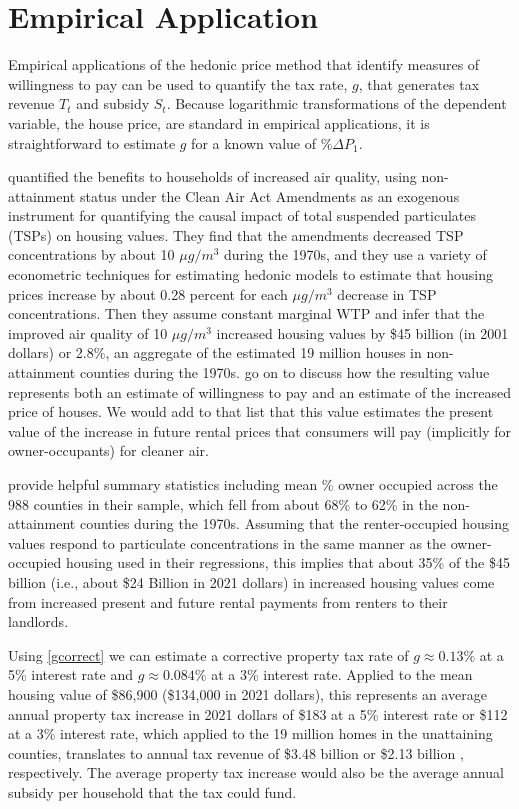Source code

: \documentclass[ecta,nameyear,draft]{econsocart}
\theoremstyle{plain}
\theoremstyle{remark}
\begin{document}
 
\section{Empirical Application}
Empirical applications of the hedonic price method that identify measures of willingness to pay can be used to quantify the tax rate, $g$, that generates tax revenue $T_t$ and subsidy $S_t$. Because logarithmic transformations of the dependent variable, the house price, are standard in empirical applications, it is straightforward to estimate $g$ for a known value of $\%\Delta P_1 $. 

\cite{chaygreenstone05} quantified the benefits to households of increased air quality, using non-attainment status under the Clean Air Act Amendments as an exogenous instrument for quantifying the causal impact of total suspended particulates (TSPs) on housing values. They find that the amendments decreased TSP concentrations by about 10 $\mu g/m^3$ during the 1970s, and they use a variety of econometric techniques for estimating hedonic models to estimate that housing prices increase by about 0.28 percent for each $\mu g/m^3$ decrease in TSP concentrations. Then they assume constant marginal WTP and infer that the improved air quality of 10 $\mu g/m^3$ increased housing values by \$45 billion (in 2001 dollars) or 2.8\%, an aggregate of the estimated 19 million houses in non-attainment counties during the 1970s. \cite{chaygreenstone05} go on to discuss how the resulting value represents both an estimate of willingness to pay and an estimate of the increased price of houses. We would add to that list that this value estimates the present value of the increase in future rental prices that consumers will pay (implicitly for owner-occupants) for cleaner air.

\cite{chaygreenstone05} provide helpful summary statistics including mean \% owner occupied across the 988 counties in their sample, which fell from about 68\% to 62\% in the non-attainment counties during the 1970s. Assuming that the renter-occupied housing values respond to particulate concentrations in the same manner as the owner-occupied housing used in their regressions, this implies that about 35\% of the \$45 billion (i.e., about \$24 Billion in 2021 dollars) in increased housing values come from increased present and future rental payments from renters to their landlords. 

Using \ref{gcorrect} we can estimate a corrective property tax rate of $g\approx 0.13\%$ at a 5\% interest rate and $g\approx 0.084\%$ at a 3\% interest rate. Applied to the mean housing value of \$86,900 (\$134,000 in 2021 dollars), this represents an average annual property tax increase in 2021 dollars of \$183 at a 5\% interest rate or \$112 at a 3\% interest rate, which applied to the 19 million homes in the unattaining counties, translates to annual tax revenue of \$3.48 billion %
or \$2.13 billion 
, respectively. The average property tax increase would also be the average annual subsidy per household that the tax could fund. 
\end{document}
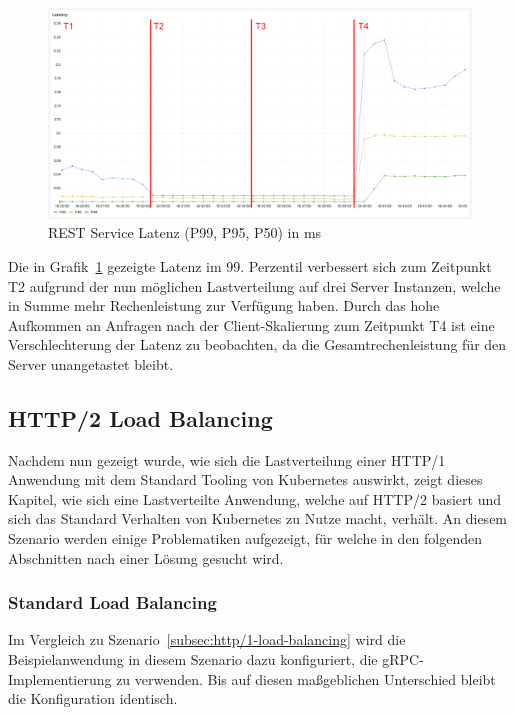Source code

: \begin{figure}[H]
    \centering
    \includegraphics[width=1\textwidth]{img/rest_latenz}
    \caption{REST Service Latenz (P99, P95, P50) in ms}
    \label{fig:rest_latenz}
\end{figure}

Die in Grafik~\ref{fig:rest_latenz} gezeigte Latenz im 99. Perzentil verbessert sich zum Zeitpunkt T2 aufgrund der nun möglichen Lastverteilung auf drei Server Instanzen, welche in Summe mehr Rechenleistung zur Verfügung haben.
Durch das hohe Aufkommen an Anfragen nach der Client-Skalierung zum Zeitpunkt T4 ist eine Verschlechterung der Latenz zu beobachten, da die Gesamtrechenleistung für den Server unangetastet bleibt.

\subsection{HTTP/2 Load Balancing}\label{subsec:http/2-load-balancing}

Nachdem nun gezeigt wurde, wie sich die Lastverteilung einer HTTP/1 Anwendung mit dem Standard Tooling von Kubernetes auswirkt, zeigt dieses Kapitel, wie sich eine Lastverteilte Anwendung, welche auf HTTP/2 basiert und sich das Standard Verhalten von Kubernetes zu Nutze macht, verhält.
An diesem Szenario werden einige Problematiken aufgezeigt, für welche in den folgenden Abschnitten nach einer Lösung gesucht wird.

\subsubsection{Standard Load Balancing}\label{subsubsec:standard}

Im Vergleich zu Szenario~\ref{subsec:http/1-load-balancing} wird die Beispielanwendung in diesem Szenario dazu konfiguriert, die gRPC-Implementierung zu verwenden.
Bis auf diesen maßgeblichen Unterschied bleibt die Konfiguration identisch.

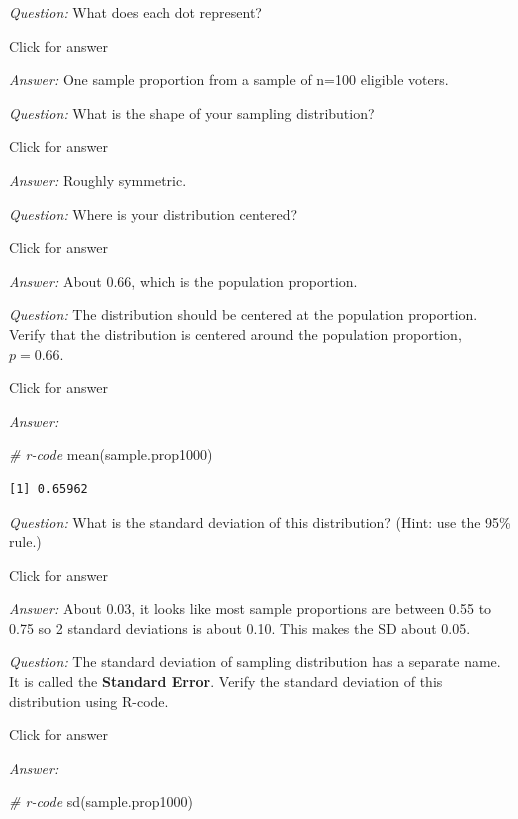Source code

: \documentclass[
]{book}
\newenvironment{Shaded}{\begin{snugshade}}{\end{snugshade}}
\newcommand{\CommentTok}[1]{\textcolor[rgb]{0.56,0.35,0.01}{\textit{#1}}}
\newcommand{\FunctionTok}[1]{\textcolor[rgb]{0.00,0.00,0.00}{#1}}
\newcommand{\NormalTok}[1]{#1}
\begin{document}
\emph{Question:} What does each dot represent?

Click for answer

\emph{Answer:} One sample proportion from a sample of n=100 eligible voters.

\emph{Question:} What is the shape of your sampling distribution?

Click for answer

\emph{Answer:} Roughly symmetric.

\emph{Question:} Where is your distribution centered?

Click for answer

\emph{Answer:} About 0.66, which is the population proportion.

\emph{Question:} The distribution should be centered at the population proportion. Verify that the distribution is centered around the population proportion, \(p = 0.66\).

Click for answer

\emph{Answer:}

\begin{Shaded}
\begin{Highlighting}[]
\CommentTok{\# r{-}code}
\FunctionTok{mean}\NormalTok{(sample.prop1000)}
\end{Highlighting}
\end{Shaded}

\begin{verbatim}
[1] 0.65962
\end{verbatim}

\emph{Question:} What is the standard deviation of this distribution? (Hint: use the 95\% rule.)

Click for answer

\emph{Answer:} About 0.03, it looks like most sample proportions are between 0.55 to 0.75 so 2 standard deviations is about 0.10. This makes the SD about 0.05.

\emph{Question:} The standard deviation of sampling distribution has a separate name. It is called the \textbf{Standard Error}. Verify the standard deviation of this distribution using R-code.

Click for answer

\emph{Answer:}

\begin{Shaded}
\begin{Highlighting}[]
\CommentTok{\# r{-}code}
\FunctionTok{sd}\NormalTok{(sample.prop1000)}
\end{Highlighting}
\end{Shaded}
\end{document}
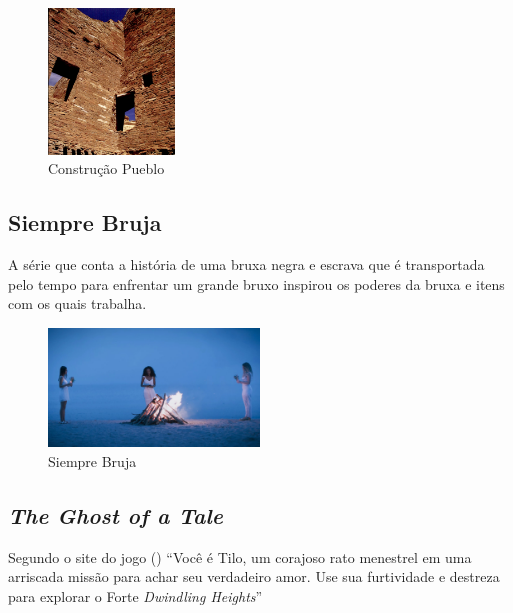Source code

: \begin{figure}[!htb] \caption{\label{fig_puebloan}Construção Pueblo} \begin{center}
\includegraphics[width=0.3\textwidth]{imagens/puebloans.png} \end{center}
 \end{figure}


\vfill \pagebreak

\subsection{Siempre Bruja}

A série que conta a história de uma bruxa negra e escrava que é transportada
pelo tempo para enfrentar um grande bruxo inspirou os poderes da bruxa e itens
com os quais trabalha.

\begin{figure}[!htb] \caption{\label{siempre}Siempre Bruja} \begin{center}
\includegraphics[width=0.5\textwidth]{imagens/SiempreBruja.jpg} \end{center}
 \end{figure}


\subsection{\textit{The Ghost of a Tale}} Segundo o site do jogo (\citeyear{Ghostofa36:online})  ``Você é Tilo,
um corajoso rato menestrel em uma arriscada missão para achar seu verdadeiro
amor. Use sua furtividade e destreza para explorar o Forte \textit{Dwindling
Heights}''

--

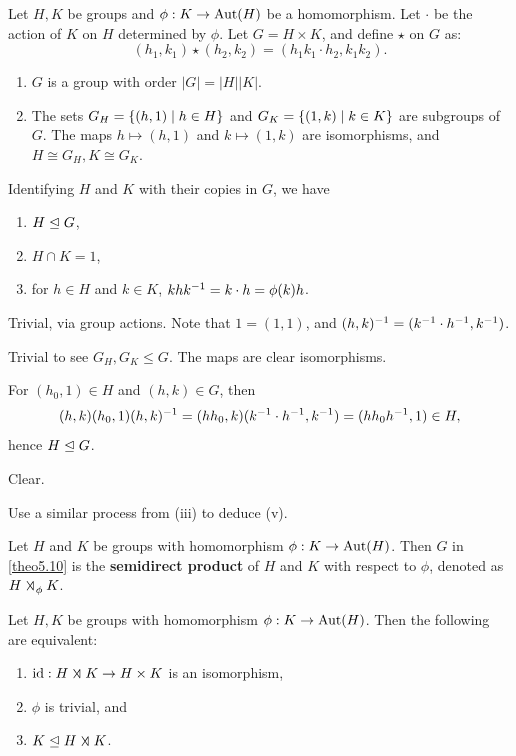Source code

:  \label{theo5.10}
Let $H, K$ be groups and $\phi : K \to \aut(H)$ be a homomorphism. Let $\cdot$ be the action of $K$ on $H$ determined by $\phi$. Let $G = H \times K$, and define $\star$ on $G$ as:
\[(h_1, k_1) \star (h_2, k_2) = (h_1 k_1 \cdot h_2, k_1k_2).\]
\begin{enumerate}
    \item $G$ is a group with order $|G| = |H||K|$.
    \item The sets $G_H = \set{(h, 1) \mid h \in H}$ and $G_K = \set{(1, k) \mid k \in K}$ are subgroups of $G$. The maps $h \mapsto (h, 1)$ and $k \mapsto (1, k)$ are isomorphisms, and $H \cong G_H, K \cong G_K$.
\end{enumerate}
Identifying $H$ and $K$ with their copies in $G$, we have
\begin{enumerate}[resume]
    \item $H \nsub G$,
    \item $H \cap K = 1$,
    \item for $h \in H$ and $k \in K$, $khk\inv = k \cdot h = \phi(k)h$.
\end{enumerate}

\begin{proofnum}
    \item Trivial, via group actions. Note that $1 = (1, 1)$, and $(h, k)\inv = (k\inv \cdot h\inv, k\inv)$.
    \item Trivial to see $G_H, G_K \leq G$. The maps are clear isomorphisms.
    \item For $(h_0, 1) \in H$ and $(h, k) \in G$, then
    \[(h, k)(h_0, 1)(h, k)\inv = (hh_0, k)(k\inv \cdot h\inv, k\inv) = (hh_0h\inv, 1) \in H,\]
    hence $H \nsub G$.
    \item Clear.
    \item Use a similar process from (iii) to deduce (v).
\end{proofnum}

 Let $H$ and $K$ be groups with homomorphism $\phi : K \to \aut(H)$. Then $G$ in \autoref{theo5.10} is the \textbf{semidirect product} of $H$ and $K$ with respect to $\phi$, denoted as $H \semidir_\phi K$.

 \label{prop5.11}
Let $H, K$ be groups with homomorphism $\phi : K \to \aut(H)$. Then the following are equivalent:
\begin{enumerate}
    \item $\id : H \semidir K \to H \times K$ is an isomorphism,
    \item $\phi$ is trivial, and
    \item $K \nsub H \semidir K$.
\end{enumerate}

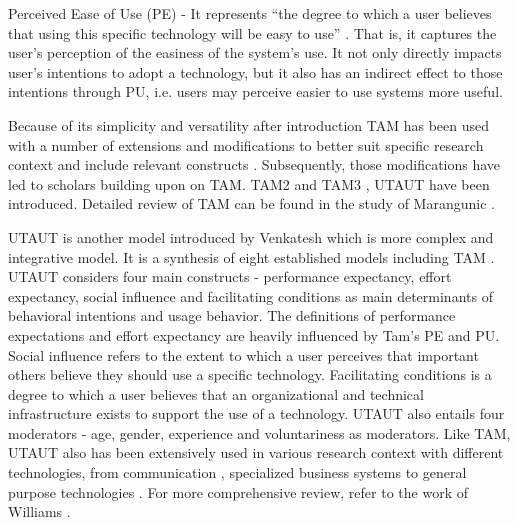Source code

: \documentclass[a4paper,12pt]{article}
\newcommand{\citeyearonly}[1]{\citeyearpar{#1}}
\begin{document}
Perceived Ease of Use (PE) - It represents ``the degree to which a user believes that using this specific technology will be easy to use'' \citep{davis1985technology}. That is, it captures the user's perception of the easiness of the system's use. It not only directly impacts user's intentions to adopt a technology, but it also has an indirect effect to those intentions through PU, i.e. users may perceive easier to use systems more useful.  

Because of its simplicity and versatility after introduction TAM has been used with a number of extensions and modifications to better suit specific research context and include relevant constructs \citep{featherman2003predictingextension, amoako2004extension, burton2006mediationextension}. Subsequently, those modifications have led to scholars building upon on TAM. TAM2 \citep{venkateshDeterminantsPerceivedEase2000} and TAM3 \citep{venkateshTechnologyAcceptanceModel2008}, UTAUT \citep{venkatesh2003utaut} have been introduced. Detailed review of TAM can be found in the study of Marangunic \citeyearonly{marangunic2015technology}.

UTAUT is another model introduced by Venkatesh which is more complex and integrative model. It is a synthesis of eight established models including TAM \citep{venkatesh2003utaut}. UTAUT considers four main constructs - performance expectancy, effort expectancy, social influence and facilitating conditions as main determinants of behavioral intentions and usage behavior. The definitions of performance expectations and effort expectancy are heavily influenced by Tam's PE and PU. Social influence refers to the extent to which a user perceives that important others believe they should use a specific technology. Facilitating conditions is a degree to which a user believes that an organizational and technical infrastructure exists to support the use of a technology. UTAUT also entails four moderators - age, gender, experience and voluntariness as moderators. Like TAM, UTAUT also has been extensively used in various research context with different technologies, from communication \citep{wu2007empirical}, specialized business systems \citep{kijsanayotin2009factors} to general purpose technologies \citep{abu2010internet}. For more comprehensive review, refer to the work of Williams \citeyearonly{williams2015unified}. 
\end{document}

==

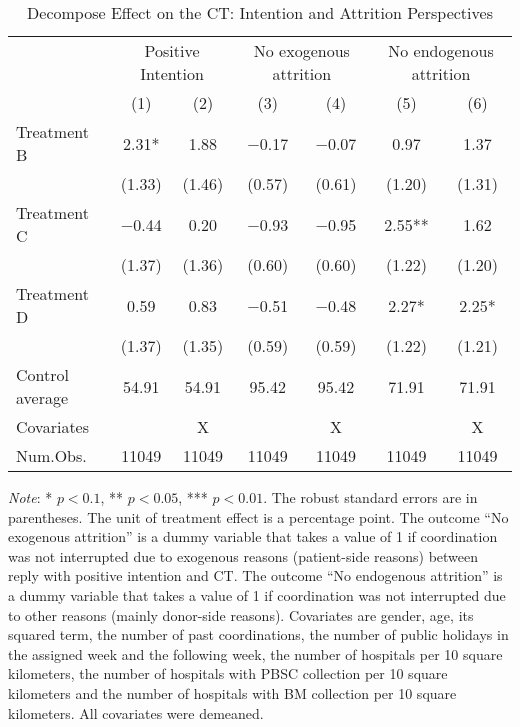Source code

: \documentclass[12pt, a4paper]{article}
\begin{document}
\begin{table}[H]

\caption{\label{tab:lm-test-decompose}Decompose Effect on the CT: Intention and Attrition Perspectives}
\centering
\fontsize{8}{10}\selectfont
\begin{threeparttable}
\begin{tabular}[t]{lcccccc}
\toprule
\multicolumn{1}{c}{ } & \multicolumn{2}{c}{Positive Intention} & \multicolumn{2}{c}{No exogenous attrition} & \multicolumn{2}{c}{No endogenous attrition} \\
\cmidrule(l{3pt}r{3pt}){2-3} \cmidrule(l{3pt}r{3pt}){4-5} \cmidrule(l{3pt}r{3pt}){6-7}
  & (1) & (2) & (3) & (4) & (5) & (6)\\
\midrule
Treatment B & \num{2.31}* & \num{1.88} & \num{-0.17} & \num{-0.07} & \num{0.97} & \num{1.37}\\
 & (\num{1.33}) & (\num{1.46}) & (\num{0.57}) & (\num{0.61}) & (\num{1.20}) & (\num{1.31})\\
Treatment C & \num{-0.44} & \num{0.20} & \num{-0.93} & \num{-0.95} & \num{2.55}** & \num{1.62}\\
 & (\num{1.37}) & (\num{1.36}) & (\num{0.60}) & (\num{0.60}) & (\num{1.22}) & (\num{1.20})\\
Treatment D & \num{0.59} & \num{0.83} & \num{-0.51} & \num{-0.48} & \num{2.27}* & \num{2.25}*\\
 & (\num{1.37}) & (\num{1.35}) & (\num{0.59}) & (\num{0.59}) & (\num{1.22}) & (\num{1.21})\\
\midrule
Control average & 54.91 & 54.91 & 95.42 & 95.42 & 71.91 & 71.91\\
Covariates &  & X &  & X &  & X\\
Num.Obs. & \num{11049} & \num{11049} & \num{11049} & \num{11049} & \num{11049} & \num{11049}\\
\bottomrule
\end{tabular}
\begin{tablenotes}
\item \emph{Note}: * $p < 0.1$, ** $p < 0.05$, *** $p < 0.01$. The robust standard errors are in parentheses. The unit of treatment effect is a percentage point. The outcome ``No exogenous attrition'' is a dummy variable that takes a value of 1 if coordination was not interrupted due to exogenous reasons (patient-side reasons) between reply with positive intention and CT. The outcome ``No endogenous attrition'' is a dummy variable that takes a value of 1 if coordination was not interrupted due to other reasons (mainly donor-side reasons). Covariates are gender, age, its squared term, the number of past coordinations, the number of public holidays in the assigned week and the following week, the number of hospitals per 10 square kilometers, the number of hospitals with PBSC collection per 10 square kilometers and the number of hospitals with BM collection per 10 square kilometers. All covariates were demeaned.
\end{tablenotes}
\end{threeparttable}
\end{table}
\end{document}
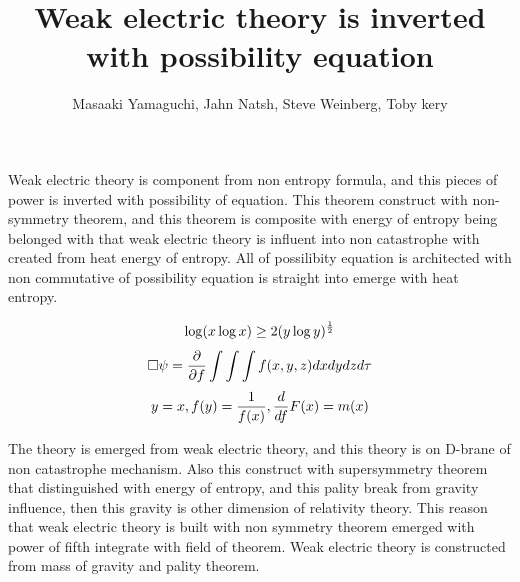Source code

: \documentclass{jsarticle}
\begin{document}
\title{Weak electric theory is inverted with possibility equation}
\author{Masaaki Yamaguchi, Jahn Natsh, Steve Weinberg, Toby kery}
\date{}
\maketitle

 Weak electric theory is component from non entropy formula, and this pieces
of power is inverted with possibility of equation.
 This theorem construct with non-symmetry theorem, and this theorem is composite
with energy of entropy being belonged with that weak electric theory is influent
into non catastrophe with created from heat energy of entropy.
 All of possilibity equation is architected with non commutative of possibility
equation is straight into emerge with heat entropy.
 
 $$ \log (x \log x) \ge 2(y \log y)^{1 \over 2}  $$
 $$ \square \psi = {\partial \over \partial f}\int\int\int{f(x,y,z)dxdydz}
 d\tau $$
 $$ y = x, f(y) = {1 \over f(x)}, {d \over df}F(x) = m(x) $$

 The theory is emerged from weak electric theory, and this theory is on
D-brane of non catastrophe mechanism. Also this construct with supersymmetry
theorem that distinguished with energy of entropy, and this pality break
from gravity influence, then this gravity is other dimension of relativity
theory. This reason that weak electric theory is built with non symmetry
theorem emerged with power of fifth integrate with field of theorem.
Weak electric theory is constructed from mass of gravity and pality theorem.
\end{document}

▶ _Your task_:
Reproduce, word for word, only the lines in the records above from the line with "tax could fund." through the line with "zur Verfügung haben.", including both ends; omit the pictures.

▶ _Expected answer_:
, respectively. The average property tax increase would also be the average annual subsidy per household that the tax could fund. 
\end{document}
Source code

: \begin{figure}[H]
    \centering
    \includegraphics[width=1\textwidth]{img/rest_latenz}
    \caption{REST Service Latenz (P99, P95, P50) in ms}
    \label{fig:rest_latenz}
\end{figure}

Die in Grafik~\ref{fig:rest_latenz} gezeigte Latenz im 99. Perzentil verbessert sich zum Zeitpunkt T2 aufgrund der nun möglichen Lastverteilung auf drei Server Instanzen, welche in Summe mehr Rechenleistung zur Verfügung haben.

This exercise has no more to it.